The tallest trees on earth grow in a fog-bound corridor along the California coast. You can drive most of it in two days.

Field guide ◆ The Redwood corridor

Sequoias up. Coast redwoods over.

Most people think of "the Redwoods" as one place. It's actually a 350-mile corridor running from Big Sur up to the Oregon border, with two distinct ecosystems: coast redwoods (Sequoia sempervirens, the tallest living things on the planet) along the foggy north coast, and giant sequoias (Sequoiadendron giganteum, the most massive trees by volume) inland in the Sierra Nevada.

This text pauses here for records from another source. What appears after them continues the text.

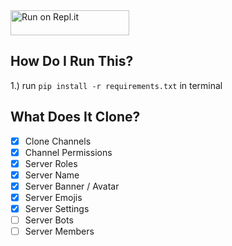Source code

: <a href="https://repl.it/github/alist-org/alist-replit">
  <img alt="Run on Repl.it" src="https://repl.it/badge/github/Pixeliciousx/Discord-Server-Cloner" style="height: 40px; width: 190px;" />
</a>

## How Do I Run This?
1.) run ``pip install -r requirements.txt`` in terminal

## What Does It Clone?
- [x] Clone Channels
- [x] Channel Permissions
- [x] Server Roles
- [x] Server Name
- [x] Server Banner / Avatar
- [x] Server Emojis
- [x] Server Settings 
- [ ] Server Bots
- [ ] Server Members

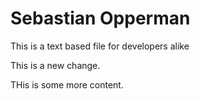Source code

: # Sebastian Opperman

This is a text based file for developers alike

This is a new change.

THis is some more content.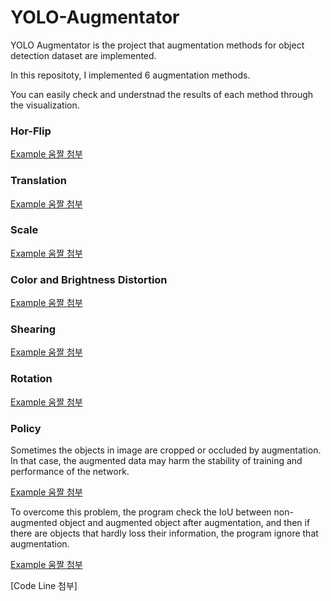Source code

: # YOLO-Augmentator

YOLO Augmentator is the project that augmentation methods for object detection dataset are implemented.


In this repositoty, I implemented 6 augmentation methods.

You can easily check and understnad the results of each method through the visualization.

### Hor-Flip

[Example 움짤 첨부]()

### Translation

[Example 움짤 첨부]()

### Scale

[Example 움짤 첨부]()

### Color and Brightness Distortion

[Example 움짤 첨부]()

### Shearing

[Example 움짤 첨부]()

### Rotation

[Example 움짤 첨부]()

### Policy

Sometimes the objects in image are cropped or occluded by augmentation. In that case, the augmented data may harm the stability of training and performance of the network.

[Example 움짤 첨부]()

To overcome this problem, the program check the IoU between non-augmented object and augmented object after augmentation, and then if there are objects that hardly loss their information, the program ignore that augmentation.

[Example 움짤 첨부]()

[Code Line 첨부]
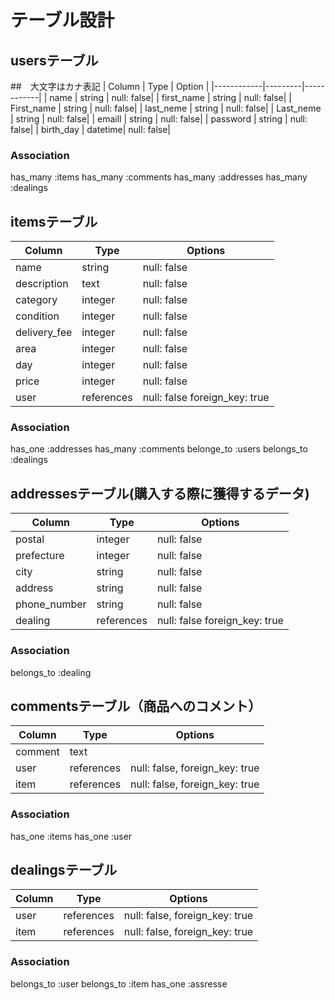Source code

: # テーブル設計

## usersテーブル
##　大文字はカナ表記
| Column     | Type    | Option     |
|------------|---------|------------|
| name       | string  | null: false|
| first_name | string  | null: false|
| First_name | string  | null: false|
| last_neme  | string  | null: false|
| Last_neme  | string  | null: false|
| emaill     | string  | null: false|
| password   | string  | null: false|
| birth_day  | datetime| null: false|

### Association

has_many :items 
has_many :comments
has_many :addresses
has_many :dealings

## itemsテーブル
| Column      | Type      | Options     |
| ------------| --------- | ----------- |
| name        | string    | null: false |
| description | text      | null: false |
| category    | integer   | null: false |
| condition   | integer   | null: false |
| delivery_fee| integer   | null: false |
| area        | integer   | null: false |
| day         | integer   | null: false |
| price       | integer   | null: false |
| user        | references| null: false  foreign_key: true|


### Association

has_one :addresses
has_many :comments
belonge_to :users
belongs_to :dealings

## addressesテーブル(購入する際に獲得するデータ)

| Column       | Type       | Options     |
| ------------ | ---------- | ----------- |
| postal       | integer    | null: false |
| prefecture   | integer    | null: false |
| city         | string     | null: false |
| address      | string     | null: false |
| phone_number | string     | null: false |
| dealing | references | null: false foreign_key: true|

### Association
belongs_to :dealing

## commentsテーブル（商品へのコメント）

| Column  | Type       | Options                        |
| ------- | ---------- | ------------------------------ |
| comment | text       |                                |
| user    | references | null: false, foreign_key: true |
| item    | references | null: false, foreign_key: true |

### Association

has_one :items
has_one :user

 ## dealingsテーブル
| Column  | Type       | Options                        |
| ------- | ---------- | ------------------------------ |
| user    | references | null: false, foreign_key: true |
| item    | references | null: false, foreign_key: true |

### Association
belongs_to :user
belongs_to :item
has_one    :assresse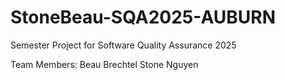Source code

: # StoneBeau-SQA2025-AUBURN
Semester Project for Software Quality Assurance 2025

Team Members:
Beau Brechtel
Stone Nguyen
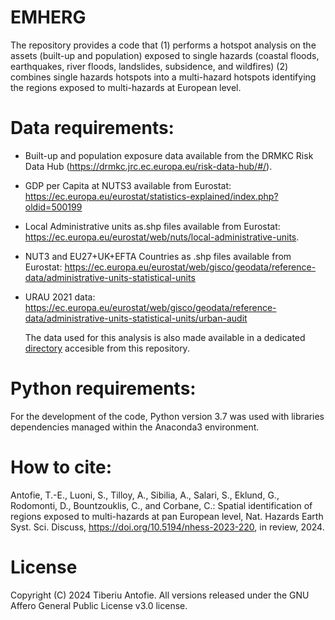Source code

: # EMHERG


The repository provides a code that (1) performs a hotspot analysis on the assets (built-up and population) exposed to single hazards (coastal floods, earthquakes, river floods, landslides, subsidence, and wildfires) (2) combines single hazards hotspots into a multi-hazard hotspots identifying the regions exposed to multi-hazards at European level.
# Data requirements:
- Built-up and population exposure data available from the DRMKC Risk Data Hub (https://drmkc.jrc.ec.europa.eu/risk-data-hub/#/).
- GDP per Capita at NUTS3 available from Eurostat: https://ec.europa.eu/eurostat/statistics-explained/index.php?oldid=500199
- Local Administrative units as.shp files available from Eurostat: https://ec.europa.eu/eurostat/web/nuts/local-administrative-units.
- NUT3 and EU27+UK+EFTA Countries as .shp files available from Eurostat: https://ec.europa.eu/eurostat/web/gisco/geodata/reference-data/administrative-units-statistical-units
- URAU 2021 data: https://ec.europa.eu/eurostat/web/gisco/geodata/reference-data/administrative-units-statistical-units/urban-audit

  The data used for this analysis is also made available in a dedicated [directory](https://github.com/Tiberiu-79/Spatial-identification-of-regions-exposed-to-multi-hazards-at-pan-European-level-EMHERG-/tree/main/Data_MH) accesible from this repository. 
# Python requirements:
For the development of the code, Python version 3.7 was used with libraries dependencies managed within the Anaconda3 environment.

# How to cite:
Antofie, T.-E., Luoni, S., Tilloy, A., Sibilia, A., Salari, S., Eklund, G., Rodomonti, D., Bountzouklis, C., and Corbane, C.: Spatial identification of regions exposed to multi-hazards at pan European level, Nat. Hazards Earth Syst. Sci. Discuss, https://doi.org/10.5194/nhess-2023-220, in review, 2024.
# License
Copyright (C) 2024 Tiberiu Antofie. All versions released under the GNU Affero General Public License v3.0 license.
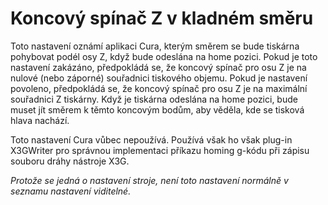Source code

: Koncový spínač Z v kladném směru
====
Toto nastavení oznámí aplikaci Cura, kterým směrem se bude tiskárna pohybovat podél osy Z, když bude odeslána na home pozici. Pokud je toto nastavení zakázáno, předpokládá se, že koncový spínač pro osu Z je na nulové (nebo záporné) souřadnici tiskového objemu. Pokud je nastavení povoleno, předpokládá se, že koncový spínač pro osu Z je na maximální souřadnici Z tiskárny. Když je tiskárna odeslána na home pozici, bude muset jít směrem k těmto koncovým bodům, aby věděla, kde se tisková hlava nachází.

Toto nastavení Cura vůbec nepoužívá. Používá však ho však plug-in X3GWriter pro správnou implementaci příkazu homing g-kódu při zápisu souboru dráhy nástroje X3G.

*Protože se jedná o nastavení stroje, není toto nastavení normálně v seznamu nastavení viditelné.*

We recommend the coast for a 3–5 day trip. Start in Mendocino, drive Highway 1 north through Humboldt Redwoods State Park (Avenue of the Giants), and end in Jedediah Smith Redwoods on the Oregon line. The whole route is paved, the camping is easy, and you'll walk through groves where the trees have been alive since the Roman Empire.

The Lost Coast Trail is the off-script add-on. 25 miles of trail-less beach hiking on a stretch of California with no road. Permit required, weather is uncooperative, sea stacks are unforgettable.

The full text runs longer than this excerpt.